Les trois heures de route jusqu’à Philly sont une enfilade de flamboyance. De vallée en gorge, puis dans le dégagement des plaines ponctuées de fermes de bois rouge liseré de blanc, le long des rivières aux noms qui attrapent les rêves : Juniata, Susquehanna… Partout cette tapisserie de roux, de cuivré, de toutes les déclinaisons possibles de l’orange. Je roulais, seule, les couleurs me brûlant les yeux et jusque dans la poitrine. Dans les étincelles de mon cerveau, je construisais les phrases de la fin de mon chapitre, cherchais confusément l’axe du suivant. Je me trompe quatre fois de route… Et cette pensée si forte et douce qui me traverse : quelle chance d’être seule avec moi-même pour vivre pleinement cet enchantement. Ça n’aurait supporté aucune présence humaine. Mais bien sûr a posteriori, la nécessité viscérale de l’esquisse et du partage.

Meyer, encore, comme une évidence pour accompagner cet été indien pennsylvanien : Edgar Meyer, Concerto pour violon : II. Dramma musicale, eroico, lirico et gioioso. Interprété par Hilary Hahn, Hugh Wolff, Saint Paul Chamber Orchestra.

Flirt automnal

Je me hâte dans les rues longues, larges, bordées de maisons pennsylvaniennes à porches. À un carrefour, comme je m’apprête à traverser, dans le ciel bleu discret, pur et froid,
d’un coup cette envolée de feuilles
jaune d’or
qui montent dans le bleu
une nuée

Je m’arrête. On a l’impression, parfois, que la nature se met en scène pour vous
pour le moment où vous arrivez à ce carrefour avec votre bazar dans la tête.
Elle s’est faite belle et vous intime de regarder. De capturer.

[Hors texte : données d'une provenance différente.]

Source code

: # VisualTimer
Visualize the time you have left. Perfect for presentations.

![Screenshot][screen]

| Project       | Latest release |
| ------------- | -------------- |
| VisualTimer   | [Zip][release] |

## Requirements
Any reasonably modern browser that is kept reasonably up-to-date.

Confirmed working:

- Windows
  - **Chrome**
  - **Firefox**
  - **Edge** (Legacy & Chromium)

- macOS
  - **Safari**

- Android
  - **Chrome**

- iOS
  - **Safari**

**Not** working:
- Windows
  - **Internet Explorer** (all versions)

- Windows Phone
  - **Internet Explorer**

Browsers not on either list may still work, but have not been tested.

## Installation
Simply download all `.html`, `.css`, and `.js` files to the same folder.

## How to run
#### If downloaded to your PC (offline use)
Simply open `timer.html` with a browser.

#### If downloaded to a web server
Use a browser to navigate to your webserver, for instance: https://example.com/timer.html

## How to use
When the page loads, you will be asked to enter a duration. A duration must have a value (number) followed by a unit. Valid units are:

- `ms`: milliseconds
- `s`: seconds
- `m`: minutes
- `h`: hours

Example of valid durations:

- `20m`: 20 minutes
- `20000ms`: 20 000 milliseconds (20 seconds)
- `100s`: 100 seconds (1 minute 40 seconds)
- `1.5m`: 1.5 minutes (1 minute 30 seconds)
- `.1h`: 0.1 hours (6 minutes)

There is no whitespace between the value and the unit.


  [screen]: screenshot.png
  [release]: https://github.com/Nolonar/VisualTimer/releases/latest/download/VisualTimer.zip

Impossible à capturer avec un iphone
Je la capture avec les mots, tant que je peux
sans arriver à en rendre la sensation
éphémère
suspendue

Sensation délicieuse qu’on s’est faite belle pour vous

La madeleine Saint Michel de Proust

Je suis si fatiguée, et j’ai froid. J’essaie de faire les choses avec application, rayer ma todo liste infinie de bureaucratie, mener mon projet neutrinos avec « autorité et bienveillance » (sic), écrire mon chapitre, écrire d’autres choses aussi. J’essaie, dans mes interactions, d’être aussi juste que possible, de donner de moi ce qui compte à l’instant, ne pas forcer, d’avoir la couleur attendue, tout en étant moi-même. [Me voilà en train de rédiger une séance de yoga-méditation. Urk.]

O. est parti pour la Chine et j’ai un double sentiment idiot de gamine abandonnée et de la porte-parle qui passe à côté de quelque chose, de ne pas être là où cela se joue.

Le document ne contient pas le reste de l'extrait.